ASSIGNMENT: Go through the data below and return each line where the string "image" occurs.

DATA TO EXAMINE:

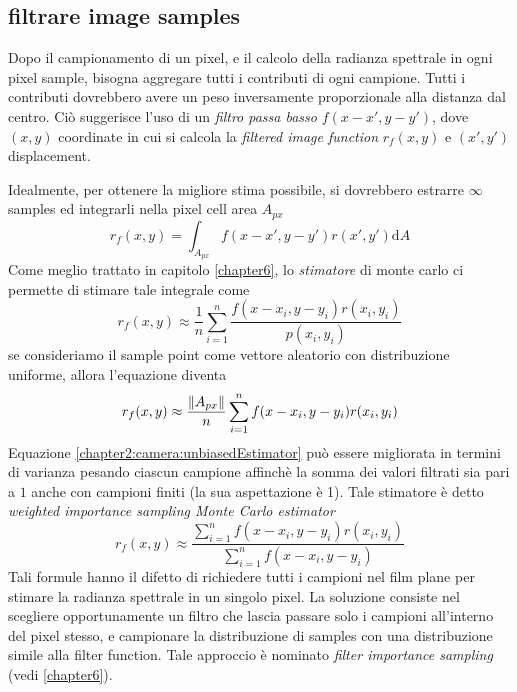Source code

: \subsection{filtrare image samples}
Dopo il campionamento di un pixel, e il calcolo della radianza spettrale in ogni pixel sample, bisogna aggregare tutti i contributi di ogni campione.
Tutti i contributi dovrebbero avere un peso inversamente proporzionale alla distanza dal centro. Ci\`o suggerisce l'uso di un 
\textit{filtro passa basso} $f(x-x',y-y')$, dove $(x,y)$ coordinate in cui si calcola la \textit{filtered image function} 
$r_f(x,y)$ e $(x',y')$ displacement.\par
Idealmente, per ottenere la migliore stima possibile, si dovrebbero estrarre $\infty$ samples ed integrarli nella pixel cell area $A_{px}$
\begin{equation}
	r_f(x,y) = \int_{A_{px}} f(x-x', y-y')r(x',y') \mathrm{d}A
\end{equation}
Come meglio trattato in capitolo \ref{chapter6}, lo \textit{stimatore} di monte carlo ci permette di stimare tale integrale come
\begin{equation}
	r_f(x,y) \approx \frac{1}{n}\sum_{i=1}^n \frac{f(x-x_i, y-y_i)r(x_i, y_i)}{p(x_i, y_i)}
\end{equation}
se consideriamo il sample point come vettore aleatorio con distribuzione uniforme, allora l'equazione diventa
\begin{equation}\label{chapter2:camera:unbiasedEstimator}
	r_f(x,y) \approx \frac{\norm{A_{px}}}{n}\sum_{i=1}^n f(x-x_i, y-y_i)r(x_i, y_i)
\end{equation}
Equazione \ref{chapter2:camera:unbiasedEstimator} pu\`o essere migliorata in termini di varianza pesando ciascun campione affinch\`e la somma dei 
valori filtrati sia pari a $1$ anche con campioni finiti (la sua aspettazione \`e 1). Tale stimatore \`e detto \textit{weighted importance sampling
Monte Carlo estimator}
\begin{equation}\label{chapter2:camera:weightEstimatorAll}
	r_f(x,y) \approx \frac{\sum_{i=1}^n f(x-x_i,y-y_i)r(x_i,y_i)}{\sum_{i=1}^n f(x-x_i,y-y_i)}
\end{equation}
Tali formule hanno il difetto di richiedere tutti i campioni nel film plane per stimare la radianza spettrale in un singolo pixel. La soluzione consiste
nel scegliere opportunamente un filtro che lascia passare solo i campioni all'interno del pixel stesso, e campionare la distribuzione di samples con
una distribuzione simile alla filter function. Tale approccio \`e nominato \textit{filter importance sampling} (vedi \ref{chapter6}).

* * *

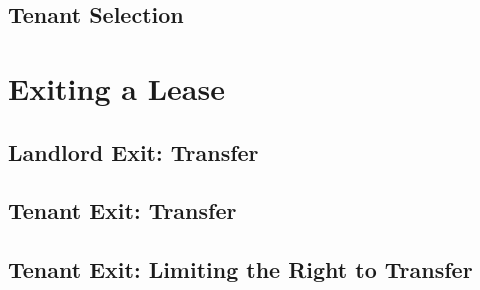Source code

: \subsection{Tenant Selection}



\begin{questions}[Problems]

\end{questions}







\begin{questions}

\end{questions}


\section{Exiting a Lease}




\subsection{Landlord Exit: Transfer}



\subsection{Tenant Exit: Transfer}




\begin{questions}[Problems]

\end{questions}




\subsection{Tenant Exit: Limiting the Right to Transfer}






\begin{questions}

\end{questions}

RESPONSE:
: \subsection{filtrare image samples}
\textit{filtro passa basso} $f(x-x',y-y')$, dove $(x,y)$ coordinate in cui si calcola la \textit{filtered image function} 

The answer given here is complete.